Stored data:

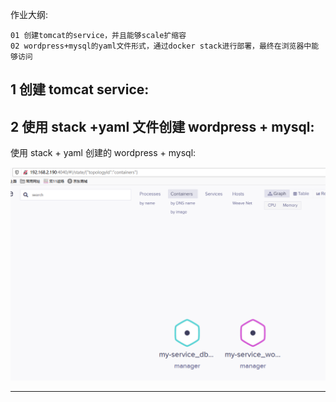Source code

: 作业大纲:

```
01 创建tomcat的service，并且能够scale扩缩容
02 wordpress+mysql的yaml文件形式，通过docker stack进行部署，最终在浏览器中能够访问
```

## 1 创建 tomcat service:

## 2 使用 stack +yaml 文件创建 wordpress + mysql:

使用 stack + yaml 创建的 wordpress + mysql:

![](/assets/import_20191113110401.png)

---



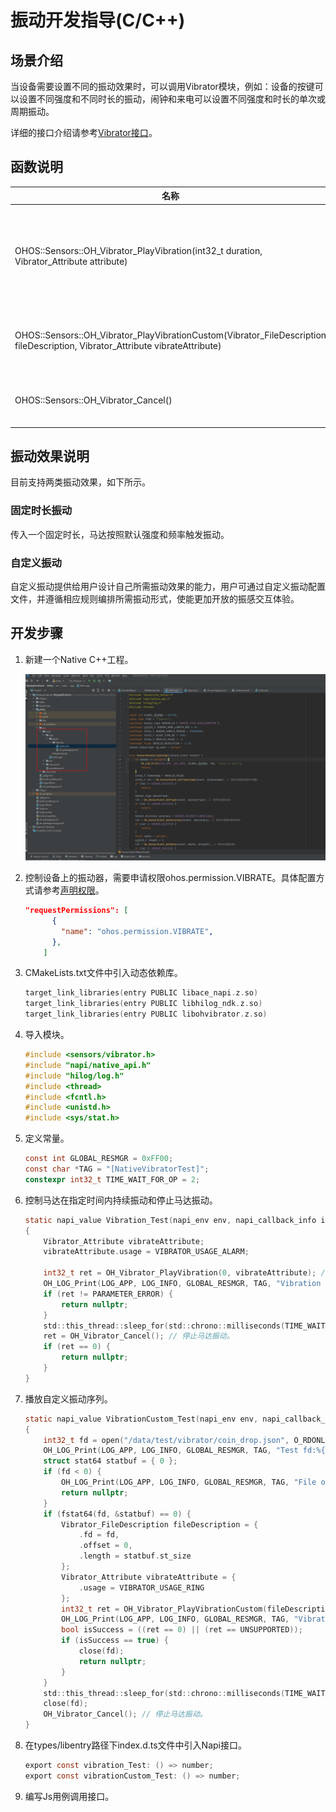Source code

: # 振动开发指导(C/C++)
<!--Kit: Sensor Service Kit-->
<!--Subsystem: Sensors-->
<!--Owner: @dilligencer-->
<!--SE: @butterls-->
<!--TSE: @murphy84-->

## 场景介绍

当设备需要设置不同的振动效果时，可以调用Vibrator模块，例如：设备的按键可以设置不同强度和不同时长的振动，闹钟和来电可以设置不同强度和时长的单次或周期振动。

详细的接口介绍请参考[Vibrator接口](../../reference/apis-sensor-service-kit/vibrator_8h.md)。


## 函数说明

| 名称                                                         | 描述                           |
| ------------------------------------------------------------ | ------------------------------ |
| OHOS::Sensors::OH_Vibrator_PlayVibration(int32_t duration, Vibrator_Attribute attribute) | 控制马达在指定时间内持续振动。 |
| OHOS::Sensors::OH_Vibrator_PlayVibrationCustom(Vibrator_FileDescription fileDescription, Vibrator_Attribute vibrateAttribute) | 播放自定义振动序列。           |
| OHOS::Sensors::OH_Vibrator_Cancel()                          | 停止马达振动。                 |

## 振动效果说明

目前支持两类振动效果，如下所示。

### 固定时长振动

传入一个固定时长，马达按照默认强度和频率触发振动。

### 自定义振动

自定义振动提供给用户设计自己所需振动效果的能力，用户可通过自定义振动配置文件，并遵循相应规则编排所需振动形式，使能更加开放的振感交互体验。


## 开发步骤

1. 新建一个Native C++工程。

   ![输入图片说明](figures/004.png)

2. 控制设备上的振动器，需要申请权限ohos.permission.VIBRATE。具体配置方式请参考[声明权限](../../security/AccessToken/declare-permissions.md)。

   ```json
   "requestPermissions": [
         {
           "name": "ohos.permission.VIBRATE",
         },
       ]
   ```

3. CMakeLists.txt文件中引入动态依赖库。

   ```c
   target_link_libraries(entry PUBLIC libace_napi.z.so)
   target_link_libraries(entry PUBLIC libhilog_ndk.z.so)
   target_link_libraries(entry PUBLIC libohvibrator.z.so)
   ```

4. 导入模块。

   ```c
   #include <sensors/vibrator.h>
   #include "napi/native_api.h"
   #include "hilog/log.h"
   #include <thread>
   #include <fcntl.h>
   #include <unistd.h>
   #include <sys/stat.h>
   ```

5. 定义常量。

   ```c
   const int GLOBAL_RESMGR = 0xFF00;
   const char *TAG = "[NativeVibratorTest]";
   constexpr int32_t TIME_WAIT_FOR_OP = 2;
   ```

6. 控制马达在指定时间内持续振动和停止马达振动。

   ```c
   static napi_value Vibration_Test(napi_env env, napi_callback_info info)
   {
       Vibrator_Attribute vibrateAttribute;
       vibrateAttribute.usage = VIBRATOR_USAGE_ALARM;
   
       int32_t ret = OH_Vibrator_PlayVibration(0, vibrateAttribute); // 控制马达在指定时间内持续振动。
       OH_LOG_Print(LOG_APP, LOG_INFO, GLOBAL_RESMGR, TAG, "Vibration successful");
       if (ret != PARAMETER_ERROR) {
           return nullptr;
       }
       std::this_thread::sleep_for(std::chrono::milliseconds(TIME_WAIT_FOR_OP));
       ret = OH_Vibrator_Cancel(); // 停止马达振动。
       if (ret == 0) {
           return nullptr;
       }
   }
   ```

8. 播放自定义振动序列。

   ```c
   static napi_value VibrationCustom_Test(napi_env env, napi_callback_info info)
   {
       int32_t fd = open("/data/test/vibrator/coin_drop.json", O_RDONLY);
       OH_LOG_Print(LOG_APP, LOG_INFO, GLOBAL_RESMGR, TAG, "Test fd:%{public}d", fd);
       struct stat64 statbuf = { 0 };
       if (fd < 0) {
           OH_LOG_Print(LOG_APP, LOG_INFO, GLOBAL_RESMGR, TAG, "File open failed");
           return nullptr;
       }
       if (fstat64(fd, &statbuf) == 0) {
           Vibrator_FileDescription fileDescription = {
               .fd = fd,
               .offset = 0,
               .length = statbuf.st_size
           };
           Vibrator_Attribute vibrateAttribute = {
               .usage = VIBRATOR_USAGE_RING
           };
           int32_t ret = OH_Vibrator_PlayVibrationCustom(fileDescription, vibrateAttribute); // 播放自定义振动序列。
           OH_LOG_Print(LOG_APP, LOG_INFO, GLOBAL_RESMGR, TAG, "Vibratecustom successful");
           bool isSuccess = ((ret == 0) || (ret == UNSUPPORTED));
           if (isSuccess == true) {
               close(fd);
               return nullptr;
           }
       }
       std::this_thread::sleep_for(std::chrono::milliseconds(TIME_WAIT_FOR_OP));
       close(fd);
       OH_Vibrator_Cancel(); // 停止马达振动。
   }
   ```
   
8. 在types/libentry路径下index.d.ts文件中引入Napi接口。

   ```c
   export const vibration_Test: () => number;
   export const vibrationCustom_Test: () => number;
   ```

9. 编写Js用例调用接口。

**Task details:** For this exercise, transcribe the data exactly but without its pictures.

**Response for this exercise:**
Source code

: 作业大纲:

```
01 创建tomcat的service，并且能够scale扩缩容
02 wordpress+mysql的yaml文件形式，通过docker stack进行部署，最终在浏览器中能够访问
```

## 1 创建 tomcat service:

## 2 使用 stack +yaml 文件创建 wordpress + mysql:

使用 stack + yaml 创建的 wordpress + mysql:

![](/assets/import_20191113110401.png)

---



Source code

: # 振动开发指导(C/C++)
<!--Kit: Sensor Service Kit-->
<!--Subsystem: Sensors-->
<!--Owner: @dilligencer-->
<!--SE: @butterls-->
<!--TSE: @murphy84-->

## 场景介绍

当设备需要设置不同的振动效果时，可以调用Vibrator模块，例如：设备的按键可以设置不同强度和不同时长的振动，闹钟和来电可以设置不同强度和时长的单次或周期振动。

详细的接口介绍请参考[Vibrator接口](../../reference/apis-sensor-service-kit/vibrator_8h.md)。


## 函数说明

| 名称                                                         | 描述                           |
| ------------------------------------------------------------ | ------------------------------ |
| OHOS::Sensors::OH_Vibrator_PlayVibration(int32_t duration, Vibrator_Attribute attribute) | 控制马达在指定时间内持续振动。 |
| OHOS::Sensors::OH_Vibrator_PlayVibrationCustom(Vibrator_FileDescription fileDescription, Vibrator_Attribute vibrateAttribute) | 播放自定义振动序列。           |
| OHOS::Sensors::OH_Vibrator_Cancel()                          | 停止马达振动。                 |

## 振动效果说明

目前支持两类振动效果，如下所示。

### 固定时长振动

传入一个固定时长，马达按照默认强度和频率触发振动。

### 自定义振动

自定义振动提供给用户设计自己所需振动效果的能力，用户可通过自定义振动配置文件，并遵循相应规则编排所需振动形式，使能更加开放的振感交互体验。


## 开发步骤

1. 新建一个Native C++工程。

   ![输入图片说明](figures/004.png)

2. 控制设备上的振动器，需要申请权限ohos.permission.VIBRATE。具体配置方式请参考[声明权限](../../security/AccessToken/declare-permissions.md)。

   ```json
   "requestPermissions": [
         {
           "name": "ohos.permission.VIBRATE",
         },
       ]
   ```

3. CMakeLists.txt文件中引入动态依赖库。

   ```c
   target_link_libraries(entry PUBLIC libace_napi.z.so)
   target_link_libraries(entry PUBLIC libhilog_ndk.z.so)
   target_link_libraries(entry PUBLIC libohvibrator.z.so)
   ```

4. 导入模块。

   ```c
   #include <sensors/vibrator.h>
   #include "napi/native_api.h"
   #include "hilog/log.h"
   #include <thread>
   #include <fcntl.h>
   #include <unistd.h>
   #include <sys/stat.h>
   ```

5. 定义常量。

   ```c
   const int GLOBAL_RESMGR = 0xFF00;
   const char *TAG = "[NativeVibratorTest]";
   constexpr int32_t TIME_WAIT_FOR_OP = 2;
   ```

6. 控制马达在指定时间内持续振动和停止马达振动。

   ```c
   static napi_value Vibration_Test(napi_env env, napi_callback_info info)
   {
       Vibrator_Attribute vibrateAttribute;
       vibrateAttribute.usage = VIBRATOR_USAGE_ALARM;
   
       int32_t ret = OH_Vibrator_PlayVibration(0, vibrateAttribute); // 控制马达在指定时间内持续振动。
       OH_LOG_Print(LOG_APP, LOG_INFO, GLOBAL_RESMGR, TAG, "Vibration successful");
       if (ret != PARAMETER_ERROR) {
           return nullptr;
       }
       std::this_thread::sleep_for(std::chrono::milliseconds(TIME_WAIT_FOR_OP));
       ret = OH_Vibrator_Cancel(); // 停止马达振动。
       if (ret == 0) {
           return nullptr;
       }
   }
   ```

8. 播放自定义振动序列。

   ```c
   static napi_value VibrationCustom_Test(napi_env env, napi_callback_info info)
   {
       int32_t fd = open("/data/test/vibrator/coin_drop.json", O_RDONLY);
       OH_LOG_Print(LOG_APP, LOG_INFO, GLOBAL_RESMGR, TAG, "Test fd:%{public}d", fd);
       struct stat64 statbuf = { 0 };
       if (fd < 0) {
           OH_LOG_Print(LOG_APP, LOG_INFO, GLOBAL_RESMGR, TAG, "File open failed");
           return nullptr;
       }
       if (fstat64(fd, &statbuf) == 0) {
           Vibrator_FileDescription fileDescription = {
               .fd = fd,
               .offset = 0,
               .length = statbuf.st_size
           };
           Vibrator_Attribute vibrateAttribute = {
               .usage = VIBRATOR_USAGE_RING
           };
           int32_t ret = OH_Vibrator_PlayVibrationCustom(fileDescription, vibrateAttribute); // 播放自定义振动序列。
           OH_LOG_Print(LOG_APP, LOG_INFO, GLOBAL_RESMGR, TAG, "Vibratecustom successful");
           bool isSuccess = ((ret == 0) || (ret == UNSUPPORTED));
           if (isSuccess == true) {
               close(fd);
               return nullptr;
           }
       }
       std::this_thread::sleep_for(std::chrono::milliseconds(TIME_WAIT_FOR_OP));
       close(fd);
       OH_Vibrator_Cancel(); // 停止马达振动。
   }
   ```
   
8. 在types/libentry路径下index.d.ts文件中引入Napi接口。

   ```c
   export const vibration_Test: () => number;
   export const vibrationCustom_Test: () => number;
   ```

9. 编写Js用例调用接口。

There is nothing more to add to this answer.